978% Seriously, just compare the size of the two chapters and then consider
979% that unwind is required knowledge for that chapter.
980
981\section{Finally}
982% Uses destructors and GCC nested functions.
983
984%\autoref{code:cleanup}
985A finally clause is handled by converting it into a once-off destructor.
986The code inside the clause is placed into a GCC nested-function
987with a unique name, and no arguments or return values.
988This nested function is
989then set as the cleanup function of an empty object that is declared at the
990beginning of a block placed around the context of the associated try
991statement, as shown in \autoref{f:FinallyTransformation}.
992
993\begin{figure}
994\begin{cfa}
995try {
996        // TRY BLOCK
997} finally {
998        // FINALLY BLOCK
999}
1000\end{cfa}
1001
1002\transformline
1003
1004\begin{cfa}
1005{
1006        void finally(void *__hook){
1007                // FINALLY BLOCK
1008        }
1009        __attribute__ ((cleanup(finally)))
1010        struct __cfaehm_cleanup_hook __finally_hook;
1011        {
1012                // TRY BLOCK
1013        }
1014}
1015\end{cfa}
1016
1017\caption{Finally Transformation}
1018\label{f:FinallyTransformation}
1019\end{figure}
1020
1021The rest is handled by GCC.
1022The TRY BLOCK
1023contains the try block itself as well as all code generated for handlers.

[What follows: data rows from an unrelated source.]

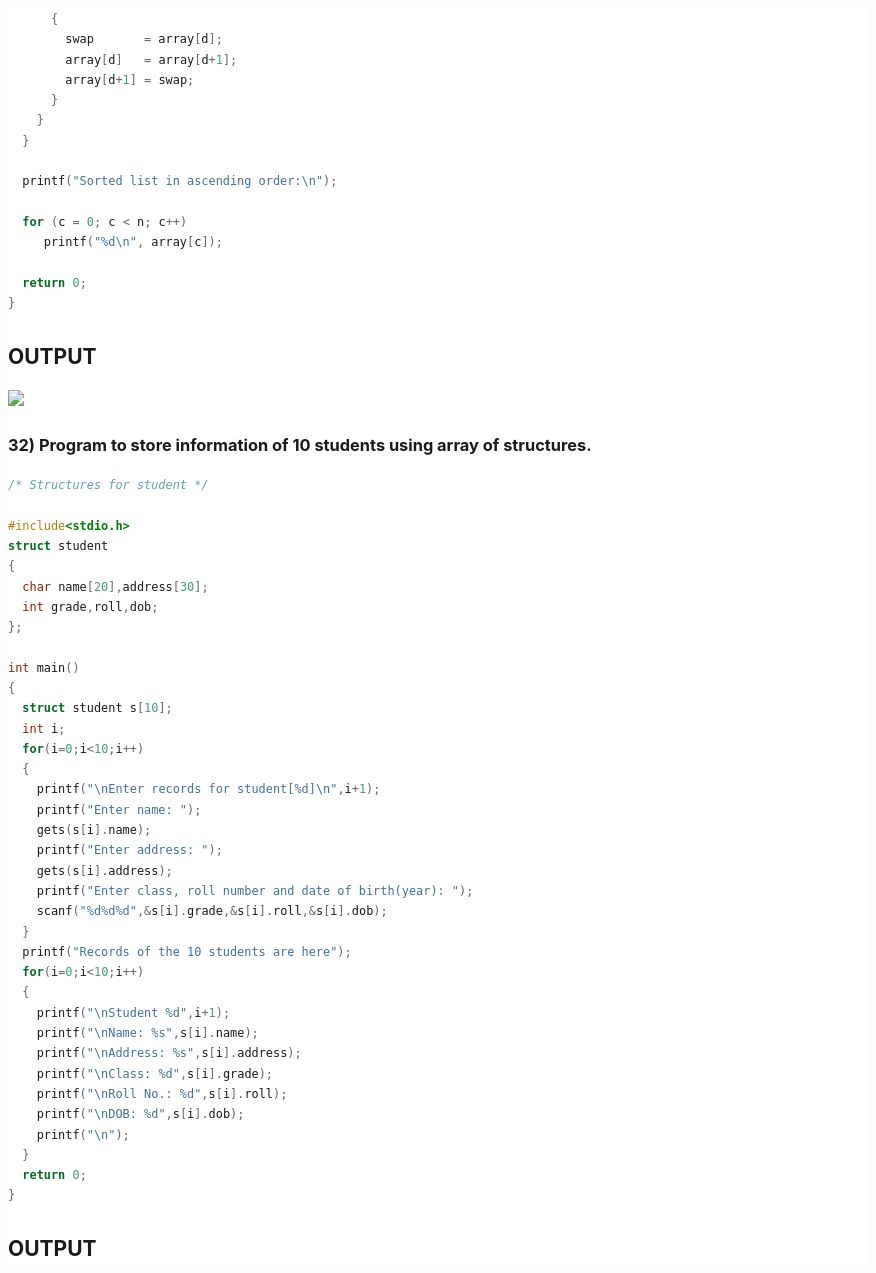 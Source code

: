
 ```C
      {
        swap       = array[d];
        array[d]   = array[d+1];
        array[d+1] = swap;
      }
    }
  }
 
  printf("Sorted list in ascending order:\n");
 
  for (c = 0; c < n; c++)
     printf("%d\n", array[c]);
 
  return 0;
}
```
## OUTPUT
![](https://lh3.googleusercontent.com/32jc357Nri6l90MFVOjGOMALFMn9VAyhGvBtuazccl7q6LQjhY0sQGyEAvXUXHd8LyQJb2mer7zxZwsppkBx06l9LWsWzV0AzXsxg5xvFFFGbz8APR0J8TOBPxDAdjiI1cqGOILojvY_Yw4ibK9G74D303IMCvgLBCsWqpjHwpcRc0PIslmH_dpvfH9FwPKvihmDh0DgQFYWCl-1Emrnjmi8lA3nWuo3y9O-EPwBq8eER-kZ75tBE0KvLsr6e3iB46VKTQS2mEfos-wIqUJNk4dKluzUeRaxTsWvsBaGJnrLm3FVFG8g8Uc2FtM8hYt9wNFjqFzll95XnO8u7i0DC2Wz5wMuTVy238GbYhNElZ1CTfB6kgWeQiFxtP5w4qTLdRCeuPrD66KNvaESvI_Uma9u2Le_B2rwk0bT7TTFPFCPDm6E3dG9XYfCf8MaWMXBnCQ8p-Y6ul1uFTP0Nma8Vgmlf1TAx3BM2I1rQD9SdyAmdCIb97dKdI_7B9tr7sDcOcD7rDNb8PEI9LUGdfSavoNpcQ_MqldTzypXHL3e-QBMdqefdV0iY1QDtX-css7oxFwKlJ-5smLsmaXeEILlt8oKI5LtwfzrO3vLj_Jn5_kWlkCloj9BaQc7_QwpRnmpBeBFSTfQbUrsBYo4Si3-FDWXhe3p43BMgg9GE6ODmjvYjMy-VPnVzs0=w1169-h657-no)
### 32) Program to store information of 10 students using array of structures.
```C
/* Structures for student */

#include<stdio.h>
struct student
{
  char name[20],address[30];
  int grade,roll,dob;
};

int main()
{
  struct student s[10];
  int i;
  for(i=0;i<10;i++)
  {
    printf("\nEnter records for student[%d]\n",i+1);
    printf("Enter name: ");
    gets(s[i].name);
    printf("Enter address: ");
    gets(s[i].address);
    printf("Enter class, roll number and date of birth(year): ");
    scanf("%d%d%d",&s[i].grade,&s[i].roll,&s[i].dob);
  }
  printf("Records of the 10 students are here");
  for(i=0;i<10;i++)
  {
    printf("\nStudent %d",i+1);
    printf("\nName: %s",s[i].name);
    printf("\nAddress: %s",s[i].address);
    printf("\nClass: %d",s[i].grade);
    printf("\nRoll No.: %d",s[i].roll);
    printf("\nDOB: %d",s[i].dob);
    printf("\n");
  }
  return 0;
}
```
## OUTPUT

1024Once that code has completed,
1025control exits the block and the empty object is cleaned
1026up, which runs the function that contains the finally code.
1027
1028\section{Cancellation}
1029% Stack selections, the three internal unwind functions.
1030
1031Cancellation also uses libunwind to do its stack traversal and unwinding.
1032However, it uses a different primary function: @_Unwind_ForcedUnwind@. Details
1033of its interface can be found in Section~\vref{s:ForcedUnwind}.
1034
1035The first step of cancellation is to find the cancelled stack and its type:
1036coroutine, thread or main thread.
1037In \CFA, a thread (the construct the user works with) is a user-level thread
1038(point of execution) paired with a coroutine, the thread's main coroutine.

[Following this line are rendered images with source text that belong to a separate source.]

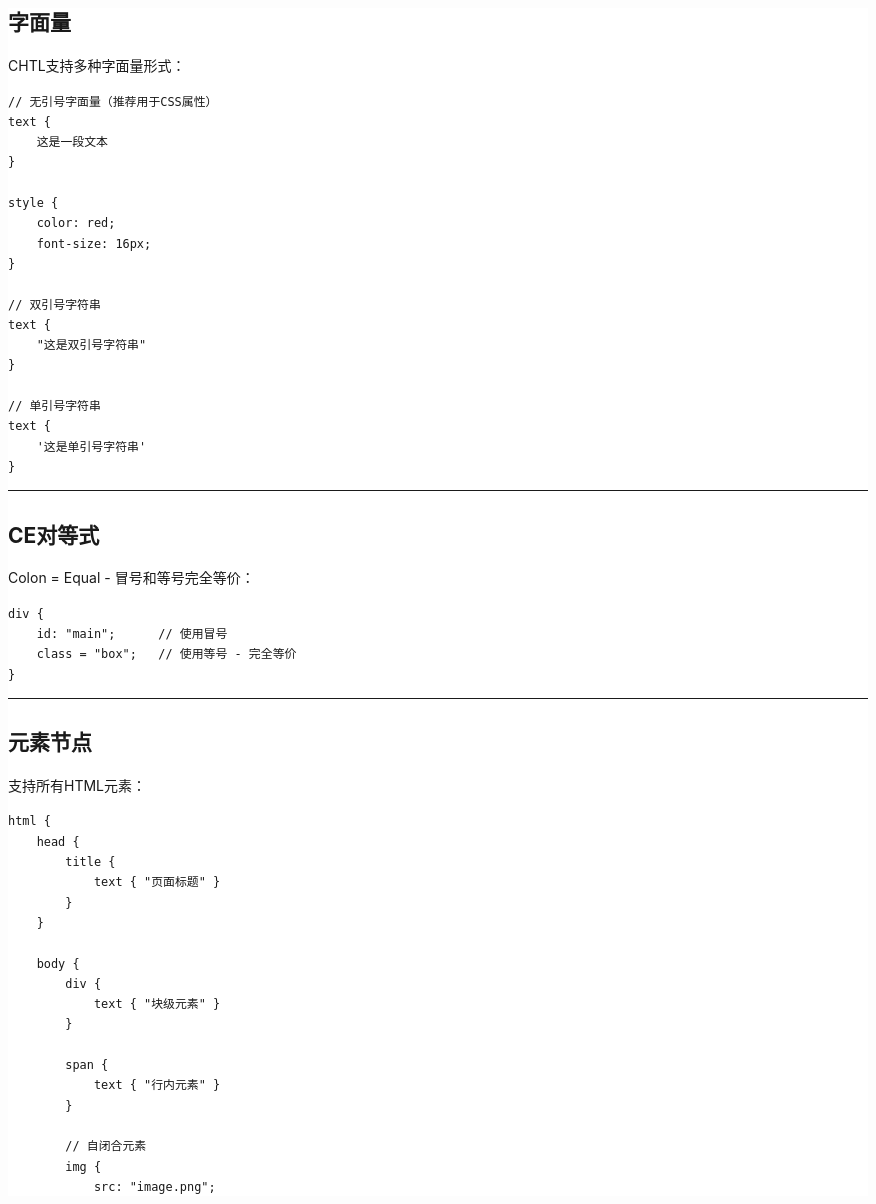 
## 字面量

CHTL支持多种字面量形式：

```chtl
// 无引号字面量（推荐用于CSS属性）
text {
    这是一段文本
}

style {
    color: red;
    font-size: 16px;
}

// 双引号字符串
text {
    "这是双引号字符串"
}

// 单引号字符串
text {
    '这是单引号字符串'
}
```

---

## CE对等式

Colon = Equal - 冒号和等号完全等价：

```chtl
div {
    id: "main";      // 使用冒号
    class = "box";   // 使用等号 - 完全等价
}
```

---

## 元素节点

支持所有HTML元素：

```chtl
html {
    head {
        title {
            text { "页面标题" }
        }
    }
    
    body {
        div {
            text { "块级元素" }
        }
        
        span {
            text { "行内元素" }
        }
        
        // 自闭合元素
        img {
            src: "image.png";
```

1039The thread library also stores pointers to the main thread and the current
1040thread.
1041If the current thread's main and current coroutines are the same then the
1042current stack is a thread stack, otherwise it is a coroutine stack.

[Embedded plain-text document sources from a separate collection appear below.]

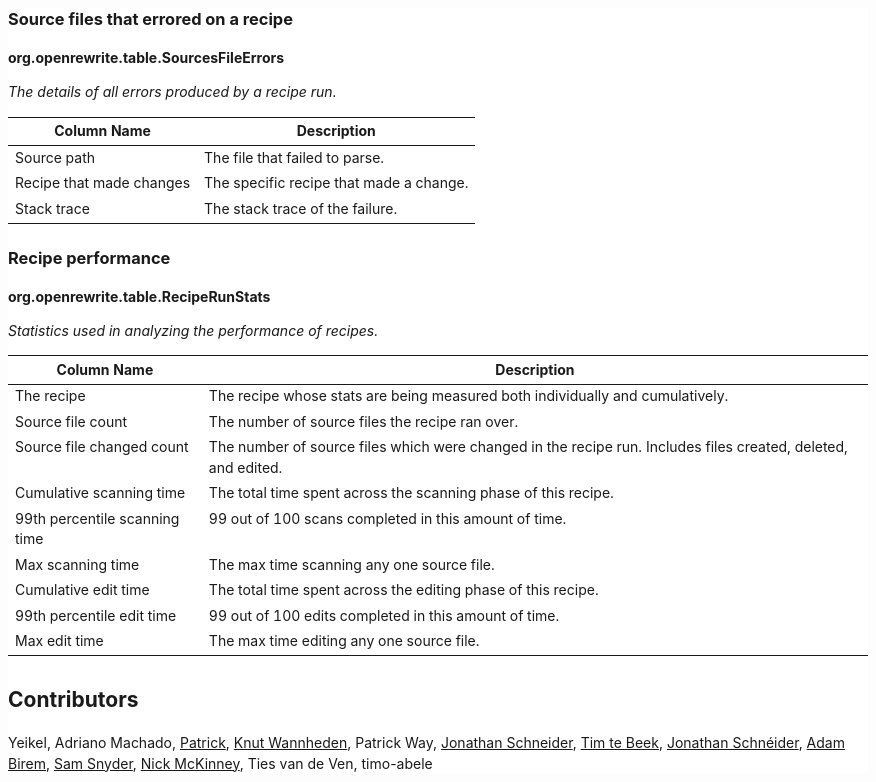 ### Source files that errored on a recipe
**org.openrewrite.table.SourcesFileErrors**

_The details of all errors produced by a recipe run._

| Column Name | Description |
| ----------- | ----------- |
| Source path | The file that failed to parse. |
| Recipe that made changes | The specific recipe that made a change. |
| Stack trace | The stack trace of the failure. |

### Recipe performance
**org.openrewrite.table.RecipeRunStats**

_Statistics used in analyzing the performance of recipes._

| Column Name | Description |
| ----------- | ----------- |
| The recipe | The recipe whose stats are being measured both individually and cumulatively. |
| Source file count | The number of source files the recipe ran over. |
| Source file changed count | The number of source files which were changed in the recipe run. Includes files created, deleted, and edited. |
| Cumulative scanning time | The total time spent across the scanning phase of this recipe. |
| 99th percentile scanning time | 99 out of 100 scans completed in this amount of time. |
| Max scanning time | The max time scanning any one source file. |
| Cumulative edit time | The total time spent across the editing phase of this recipe. |
| 99th percentile edit time | 99 out of 100 edits completed in this amount of time. |
| Max edit time | The max time editing any one source file. |


## Contributors
Yeikel, Adriano Machado, [Patrick](mailto:patway99@gmail.com), [Knut Wannheden](mailto:knut@moderne.io), Patrick Way, [Jonathan Schneider](mailto:jkschneider@gmail.com), [Tim te Beek](mailto:tim@moderne.io), [Jonathan Schnéider](mailto:jkschneider@gmail.com), [Adam Birem](mailto:adam.birem@praxedo.com), [Sam Snyder](mailto:sam@moderne.io), [Nick McKinney](mailto:mckinneynicholas@gmail.com), Ties van de Ven, timo-abele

1043If the current stack is a thread stack, it is also the main thread stack
1044if and only if the main and current threads are the same.
1045
1046However, if the threading library is not linked, the sequential execution is on
1047the main stack. Hence, the entire check is skipped because the weak-symbol
1048function is loaded. Therefore, main thread cancellation is unconditionally
1049performed.
1050
1051Regardless of how the stack is chosen, the stop function and parameter are
1052passed to the forced-unwind function. The general pattern of all three stop
1053functions is the same: continue unwinding until the end of stack and
1054then perform the appropriate transfer.
1055
1056For main stack cancellation, the transfer is just a program abort.
1057
1058For coroutine cancellation, the exception is stored on the coroutine's stack,
1059and the coroutine context switches to its last resumer. The rest is handled on
1060the backside of the resume, which checks if the resumed coroutine is
1061cancelled. If cancelled, the exception is retrieved from the resumed coroutine,
1062and a @CoroutineCancelled@ exception is constructed and loaded with the
1063cancelled exception. It is then resumed as a regular exception with the default
1064handler coming from the context of the resumption call.
1065
1066For thread cancellation, the exception is stored on the thread's main stack and
1067then context switched to the scheduler. The rest is handled by the thread
1068joiner. When the join is complete, the joiner checks if the joined thread is
1069cancelled. If cancelled, the exception is retrieved and the joined thread, and
1070a @ThreadCancelled@ exception is constructed and loaded with the cancelled
1071exception. The default handler is passed in as a function pointer. If it is
1072null (as it is for the auto-generated joins on destructor call), the default is
1073used, which is a program abort.
1074%; which gives the required handling on implicate join.